Give the number of lines below that contain "counter", with no other output.

Saved entries
▶
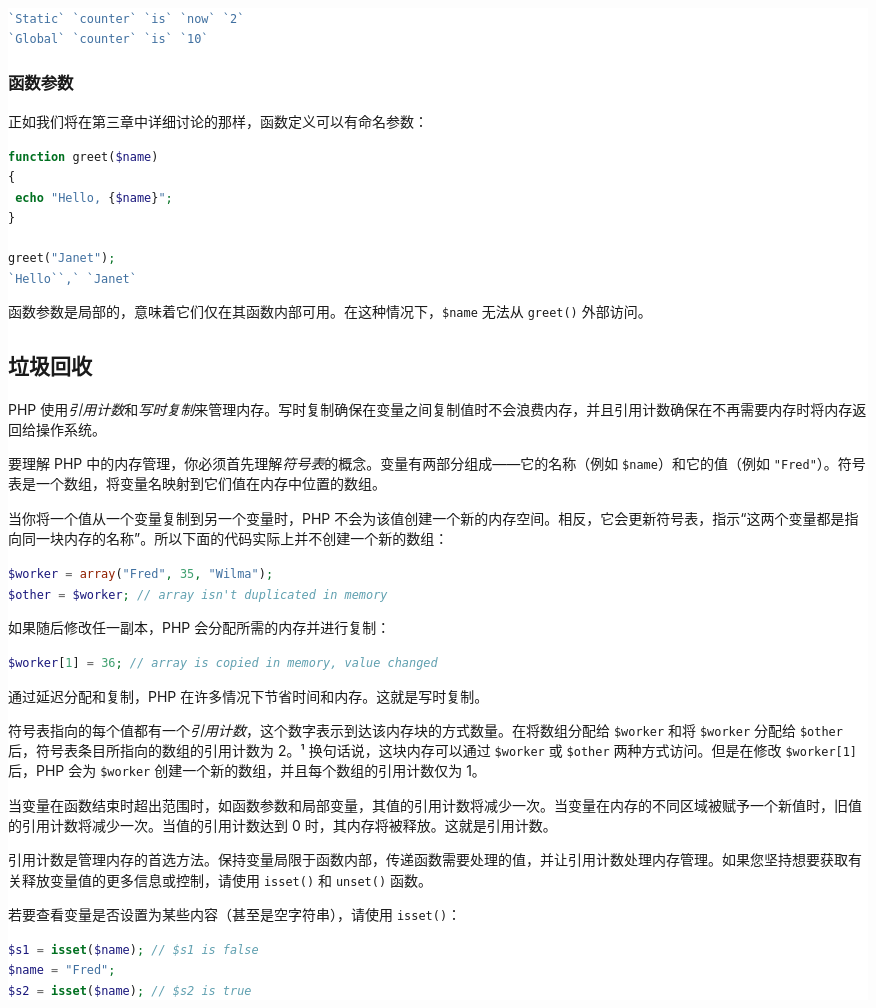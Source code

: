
 ```php
`Static` `counter` `is` `now` `2`
`Global` `counter` `is` `10`
```

### 函数参数

正如我们将在第三章中详细讨论的那样，函数定义可以有命名参数：

```php
function greet($name)
{
 echo "Hello, {$name}";
}

greet("Janet");
`Hello``,` `Janet`
```

函数参数是局部的，意味着它们仅在其函数内部可用。在这种情况下，`$name` 无法从 `greet()` 外部访问。

## 垃圾回收

PHP 使用*引用计数*和*写时复制*来管理内存。写时复制确保在变量之间复制值时不会浪费内存，并且引用计数确保在不再需要内存时将内存返回给操作系统。

要理解 PHP 中的内存管理，你必须首先理解*符号表*的概念。变量有两部分组成——它的名称（例如 `$name`）和它的值（例如 `"Fred"`）。符号表是一个数组，将变量名映射到它们值在内存中位置的数组。

当你将一个值从一个变量复制到另一个变量时，PHP 不会为该值创建一个新的内存空间。相反，它会更新符号表，指示“这两个变量都是指向同一块内存的名称”。所以下面的代码实际上并不创建一个新的数组：

```php
$worker = array("Fred", 35, "Wilma");
$other = $worker; // array isn't duplicated in memory
```

如果随后修改任一副本，PHP 会分配所需的内存并进行复制：

```php
$worker[1] = 36; // array is copied in memory, value changed
```

通过延迟分配和复制，PHP 在许多情况下节省时间和内存。这就是写时复制。

符号表指向的每个值都有一个*引用计数*，这个数字表示到达该内存块的方式数量。在将数组分配给 `$worker` 和将 `$worker` 分配给 `$other` 后，符号表条目所指向的数组的引用计数为 2。¹ 换句话说，这块内存可以通过 `$worker` 或 `$other` 两种方式访问。但是在修改 `$worker[1]` 后，PHP 会为 `$worker` 创建一个新的数组，并且每个数组的引用计数仅为 1。

当变量在函数结束时超出范围时，如函数参数和局部变量，其值的引用计数将减少一次。当变量在内存的不同区域被赋予一个新值时，旧值的引用计数将减少一次。当值的引用计数达到 0 时，其内存将被释放。这就是引用计数。

引用计数是管理内存的首选方法。保持变量局限于函数内部，传递函数需要处理的值，并让引用计数处理内存管理。如果您坚持想要获取有关释放变量值的更多信息或控制，请使用 `isset()` 和 `unset()` 函数。

若要查看变量是否设置为某些内容（甚至是空字符串），请使用 `isset()`：

```php
$s1 = isset($name); // $s1 is false
$name = "Fred";
$s2 = isset($name); // $s2 is true
```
◀
> [Finished exercise]: 2